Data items
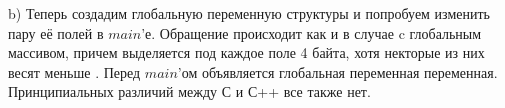 \documentclass[a4paper,12pt]{article}
\begin{document}
b) Теперь создадим глобальную переменную структуры и попробуем изменить пару её полей в $main$'е. Обращение происходит как и в случае c глобальным массивом, причем выделяется под каждое поле 4 байта, хотя некторые из них весят меньше . Перед $main$'ом объявляется глобальная переменная переменная. Принципиальных различий между С и С++ все также нет.
\begin{figure}[H]\label{fig: 3бCpp32 and 3бCpp64}
\end{figure}
\end{document}
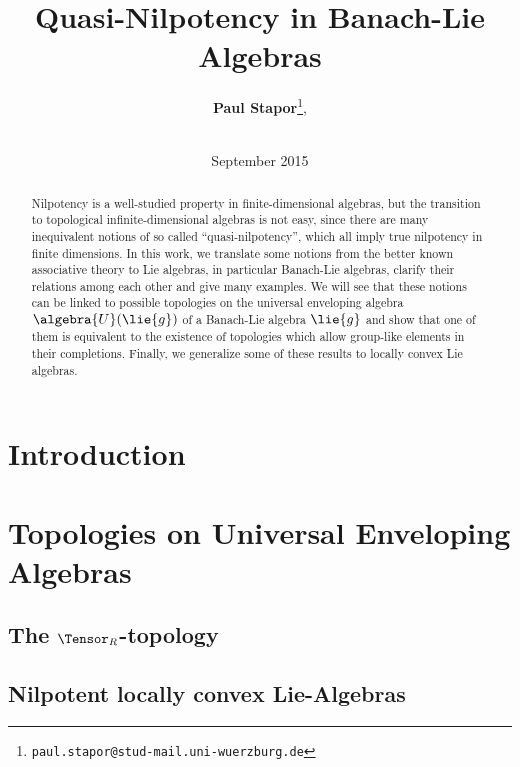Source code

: \documentclass[
11pt,                          %
english                        %
]{article}
\title{Quasi-Nilpotency in Banach-Lie Algebras}
\author{
  \textbf{Paul Stapor}\thanks{\texttt{paul.stapor@stud-mail.uni-wuerzburg.de}},
  \addtocounter{footnote}{2}
  \\[0.5cm]
  \chairXaddress
}
\date{September 2015}
\begin{document}
%
%

\maketitle

%
%

\begin{abstract}
    Nilpotency is a well-studied property in finite-dimensional algebras, but the 
    transition to topological infinite-dimensional algebras is not easy, since there 
    are many inequivalent notions of so called ``quasi-nilpotency'', which all imply 
    true nilpotency in finite dimensions. In this work, we translate some notions 
    from the better known associative theory to Lie algebras, in particular 
    Banach-Lie algebras, clarify their relations among each other and give many 
    examples. We will see that these notions can be linked to possible topologies on 
    the universal enveloping algebra $\algebra{U}(\lie{g})$ of a Banach-Lie algebra 
    $\lie{g}$ and show that one of them is equivalent to the existence of 
    topologies which allow group-like elements in their completions. Finally, we 
    generalize some of these results to locally convex Lie algebras.
\end{abstract}

\newpage


%
%

\tableofcontents
\newpage


%
%

\section{Introduction}
\label{sec:Introduction}



\section{Topologies on Universal Enveloping Algebras}

\subsection{The $\Tensor_R$-topology}

\subsection{Nilpotent locally convex Lie-Algebras}
\end{document}
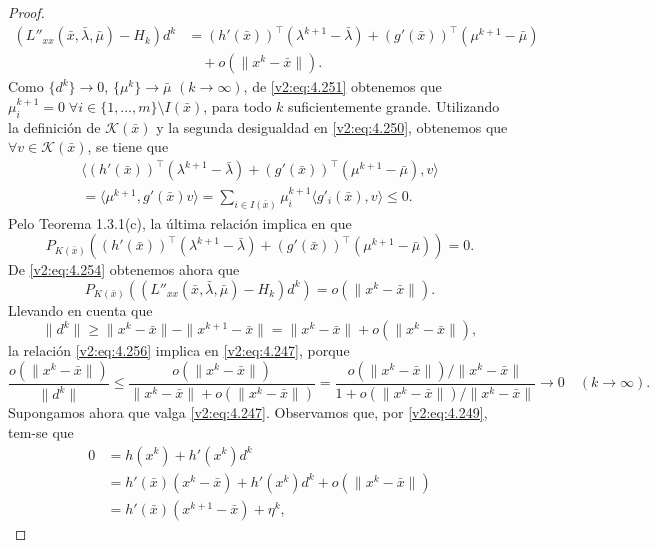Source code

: \begin{proof}
    \begin{align}
        (L''_{xx}(\bar{x}, \bar{\lambda}, \bar{\mu}) - H_k)d^k &= (h'(\bar{x}))^\top(\lambda^{k+1} - \bar{\lambda}) + (g'(\bar{x}))^\top(\mu^{k+1} - \bar{\mu}) \nonumber \\
        &\quad + o(\|x^k - \bar{x}\|).
        \label{v2:eq:4.254}
    \end{align}
    Como $\{d^k\} \to 0$, $\{\mu^k\} \to \bar{\mu}$ $(k \to \infty)$, de \eqref{v2:eq:4.251} obtenemos que $\mu_i^{k+1} = 0 \; \forall i \in \{1, \dots, m\} \setminus I(\bar{x})$, para todo $k$ suficientemente grande. Utilizando la definición de $\mathcal{K}(\bar{x})$ y la segunda desigualdad en \eqref{v2:eq:4.250}, obtenemos que $\forall v \in \mathcal{K}(\bar{x})$, se tiene que
    \begin{align}
        \langle (h'(\bar{x}))^\top(\lambda^{k+1} - \bar{\lambda}) + (g'(\bar{x}))^\top(\mu^{k+1} - \bar{\mu}), v \rangle \nonumber \\
        = \langle \mu^{k+1}, g'(\bar{x})v \rangle = \sum_{i \in I(\bar{x})} \mu_i^{k+1}\langle g'_i(\bar{x}), v \rangle \le 0.
        \label{v2:eq:4.255}
    \end{align}
    Pelo Teorema 1.3.1(c), la última relación implica en que
    \[
        P_{K(\bar{x})} ((h'(\bar{x}))^\top(\lambda^{k+1} - \bar{\lambda}) + (g'(\bar{x}))^\top(\mu^{k+1} - \bar{\mu})) = 0.
    \]
    De \eqref{v2:eq:4.254} obtenemos ahora que
    \begin{equation}
        P_{K(\bar{x})} ((L''_{xx}(\bar{x}, \bar{\lambda}, \bar{\mu}) - H_k)d^k) = o(\|x^k - \bar{x}\|).
        \label{v2:eq:4.256}
    \end{equation}
    Llevando en cuenta que
    \[
        \|d^k\| \ge \|x^k - \bar{x}\| - \|x^{k+1} - \bar{x}\| = \|x^k - \bar{x}\| + o(\|x^k - \bar{x}\|),
    \]
    la relación \eqref{v2:eq:4.256} implica en \eqref{v2:eq:4.247}, porque
    \[
        \frac{o(\|x^k - \bar{x}\|)}{\|d^k\|} \le \frac{o(\|x^k - \bar{x}\|)}{\|x^k - \bar{x}\| + o(\|x^k - \bar{x}\|)} = \frac{o(\|x^k - \bar{x}\|)/\|x^k - \bar{x}\|}{1 + o(\|x^k - \bar{x}\|)/\|x^k - \bar{x}\|} \to 0 \quad (k \to \infty).
    \]
    Supongamos ahora que valga \eqref{v2:eq:4.247}. Observamos que, por \eqref{v2:eq:4.249}, tem-se que
    \begin{align}
        0 &= h(x^k) + h'(x^k)d^k \nonumber \\
        &= h'(\bar{x})(x^k - \bar{x}) + h'(x^k)d^k + o(\|x^k - \bar{x}\|) \nonumber \\
        &= h'(\bar{x})(x^{k+1} - \bar{x}) + \eta^k,

\end{align}
\end{proof}
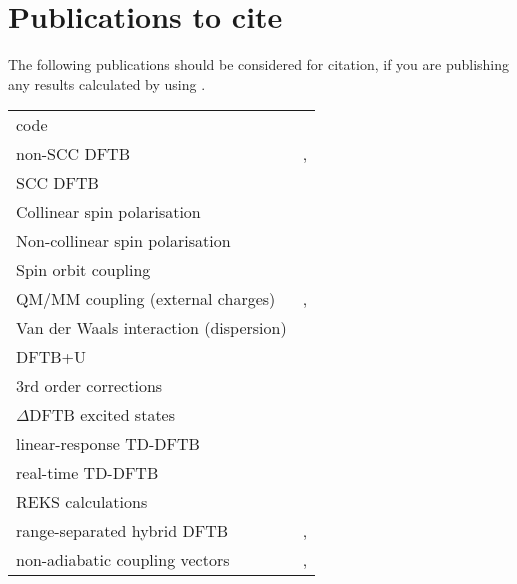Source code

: \chapter{Publications to cite}

The following publications should be considered for citation, if you
are publishing any results calculated by using \dftbp.


\begin{tabular}{lr}
\dftbp{} code & \cite{dftbp-2020paper} \\
non-SCC DFTB & \cite{porezag-PRB-51-12947}, \cite{seifert-ijqc-58-185}
\\
SCC DFTB & \cite{elstner-prb-58-7260} \\
Collinear spin polarisation & \cite{koehler-cp-309-23} \\
Non-collinear spin polarisation & \cite{koehler-JPCA-111-5622} \\
Spin orbit coupling & \cite{koehler-JPCA-111-5622} \\
QM/MM coupling (external charges) & \cite{cui-jpcb-105-569},
\cite{han-ijqc-78-459} \\
Van der Waals interaction (dispersion) & \cite{elstner-jcp-114-5149} \\
DFTB+U & \cite{hourahine07}\\
3rd order corrections & \cite{yang-JPCA-111-10861} \\
$\Delta$DFTB excited states & \cite{irle-JCTC-12-313} \\
linear-response TD-DFTB  & \cite{niehaus-prb-63-085108}\\
real-time TD-DFTB  & \cite{realtime1}\\
REKS calculations & \cite{Lee_JCTC_2019} \\
range-separated hybrid DFTB & \cite{niehaus-PSSB-249-237},
                              \cite{lutsker-JCP-143-184107}\\
non-adiabatic coupling vectors &  \cite{niehaus2021ground}, \cite{niehaus2023exact}
\end{tabular}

● **Work instruction**
Now transcribe all the entries above exactly, so that no picture is carried over.

● **Expected output**
 \documentclass[a4paper,12pt]{article}
\begin{document}
b) Теперь создадим глобальную переменную структуры и попробуем изменить пару её полей в $main$'е. Обращение происходит как и в случае c глобальным массивом, причем выделяется под каждое поле 4 байта, хотя некторые из них весят меньше . Перед $main$'ом объявляется глобальная переменная переменная. Принципиальных различий между С и С++ все также нет.
\begin{figure}[H]\label{fig: 3бCpp32 and 3бCpp64}
\end{figure}
\end{document}
Source code

: \documentclass[
11pt,                          %
english                        %
]{article}
\title{Quasi-Nilpotency in Banach-Lie Algebras}
\author{
  \textbf{Paul Stapor}\thanks{\texttt{paul.stapor@stud-mail.uni-wuerzburg.de}},
  \addtocounter{footnote}{2}
  \\[0.5cm]
  \chairXaddress
}
\date{September 2015}
\begin{document}
%
%

\maketitle

%
%

\begin{abstract}
    Nilpotency is a well-studied property in finite-dimensional algebras, but the 
    transition to topological infinite-dimensional algebras is not easy, since there 
    are many inequivalent notions of so called ``quasi-nilpotency'', which all imply 
    true nilpotency in finite dimensions. In this work, we translate some notions 
    from the better known associative theory to Lie algebras, in particular 
    Banach-Lie algebras, clarify their relations among each other and give many 
    examples. We will see that these notions can be linked to possible topologies on 
    the universal enveloping algebra $\algebra{U}(\lie{g})$ of a Banach-Lie algebra 
    $\lie{g}$ and show that one of them is equivalent to the existence of 
    topologies which allow group-like elements in their completions. Finally, we 
    generalize some of these results to locally convex Lie algebras.
\end{abstract}

\newpage


%
%

\tableofcontents
\newpage


%
%

\section{Introduction}
\label{sec:Introduction}



\section{Topologies on Universal Enveloping Algebras}

\subsection{The $\Tensor_R$-topology}

\subsection{Nilpotent locally convex Lie-Algebras}
\end{document}
Source code

: \begin{proof}
    \begin{align}
        (L''_{xx}(\bar{x}, \bar{\lambda}, \bar{\mu}) - H_k)d^k &= (h'(\bar{x}))^\top(\lambda^{k+1} - \bar{\lambda}) + (g'(\bar{x}))^\top(\mu^{k+1} - \bar{\mu}) \nonumber \\
        &\quad + o(\|x^k - \bar{x}\|).
        \label{v2:eq:4.254}
    \end{align}
    Como $\{d^k\} \to 0$, $\{\mu^k\} \to \bar{\mu}$ $(k \to \infty)$, de \eqref{v2:eq:4.251} obtenemos que $\mu_i^{k+1} = 0 \; \forall i \in \{1, \dots, m\} \setminus I(\bar{x})$, para todo $k$ suficientemente grande. Utilizando la definición de $\mathcal{K}(\bar{x})$ y la segunda desigualdad en \eqref{v2:eq:4.250}, obtenemos que $\forall v \in \mathcal{K}(\bar{x})$, se tiene que
    \begin{align}
        \langle (h'(\bar{x}))^\top(\lambda^{k+1} - \bar{\lambda}) + (g'(\bar{x}))^\top(\mu^{k+1} - \bar{\mu}), v \rangle \nonumber \\
        = \langle \mu^{k+1}, g'(\bar{x})v \rangle = \sum_{i \in I(\bar{x})} \mu_i^{k+1}\langle g'_i(\bar{x}), v \rangle \le 0.
        \label{v2:eq:4.255}
    \end{align}
    Pelo Teorema 1.3.1(c), la última relación implica en que
    \[
        P_{K(\bar{x})} ((h'(\bar{x}))^\top(\lambda^{k+1} - \bar{\lambda}) + (g'(\bar{x}))^\top(\mu^{k+1} - \bar{\mu})) = 0.
    \]
    De \eqref{v2:eq:4.254} obtenemos ahora que
    \begin{equation}
        P_{K(\bar{x})} ((L''_{xx}(\bar{x}, \bar{\lambda}, \bar{\mu}) - H_k)d^k) = o(\|x^k - \bar{x}\|).
        \label{v2:eq:4.256}
    \end{equation}
    Llevando en cuenta que
    \[
        \|d^k\| \ge \|x^k - \bar{x}\| - \|x^{k+1} - \bar{x}\| = \|x^k - \bar{x}\| + o(\|x^k - \bar{x}\|),
    \]
    la relación \eqref{v2:eq:4.256} implica en \eqref{v2:eq:4.247}, porque
    \[
        \frac{o(\|x^k - \bar{x}\|)}{\|d^k\|} \le \frac{o(\|x^k - \bar{x}\|)}{\|x^k - \bar{x}\| + o(\|x^k - \bar{x}\|)} = \frac{o(\|x^k - \bar{x}\|)/\|x^k - \bar{x}\|}{1 + o(\|x^k - \bar{x}\|)/\|x^k - \bar{x}\|} \to 0 \quad (k \to \infty).
    \]
    Supongamos ahora que valga \eqref{v2:eq:4.247}. Observamos que, por \eqref{v2:eq:4.249}, tem-se que
    \begin{align}
        0 &= h(x^k) + h'(x^k)d^k \nonumber \\
        &= h'(\bar{x})(x^k - \bar{x}) + h'(x^k)d^k + o(\|x^k - \bar{x}\|) \nonumber \\
        &= h'(\bar{x})(x^{k+1} - \bar{x}) + \eta^k,

\end{align}
\end{proof}
Source code

: \chapter{Publications to cite}

The following publications should be considered for citation, if you
are publishing any results calculated by using \dftbp.


\begin{tabular}{lr}
\dftbp{} code & \cite{dftbp-2020paper} \\
non-SCC DFTB & \cite{porezag-PRB-51-12947}, \cite{seifert-ijqc-58-185}
\\
SCC DFTB & \cite{elstner-prb-58-7260} \\
Collinear spin polarisation & \cite{koehler-cp-309-23} \\
Non-collinear spin polarisation & \cite{koehler-JPCA-111-5622} \\
Spin orbit coupling & \cite{koehler-JPCA-111-5622} \\
QM/MM coupling (external charges) & \cite{cui-jpcb-105-569},
\cite{han-ijqc-78-459} \\
Van der Waals interaction (dispersion) & \cite{elstner-jcp-114-5149} \\
DFTB+U & \cite{hourahine07}\\
3rd order corrections & \cite{yang-JPCA-111-10861} \\
$\Delta$DFTB excited states & \cite{irle-JCTC-12-313} \\
linear-response TD-DFTB  & \cite{niehaus-prb-63-085108}\\
real-time TD-DFTB  & \cite{realtime1}\\
REKS calculations & \cite{Lee_JCTC_2019} \\
range-separated hybrid DFTB & \cite{niehaus-PSSB-249-237},
                              \cite{lutsker-JCP-143-184107}\\
non-adiabatic coupling vectors &  \cite{niehaus2021ground}, \cite{niehaus2023exact}
\end{tabular}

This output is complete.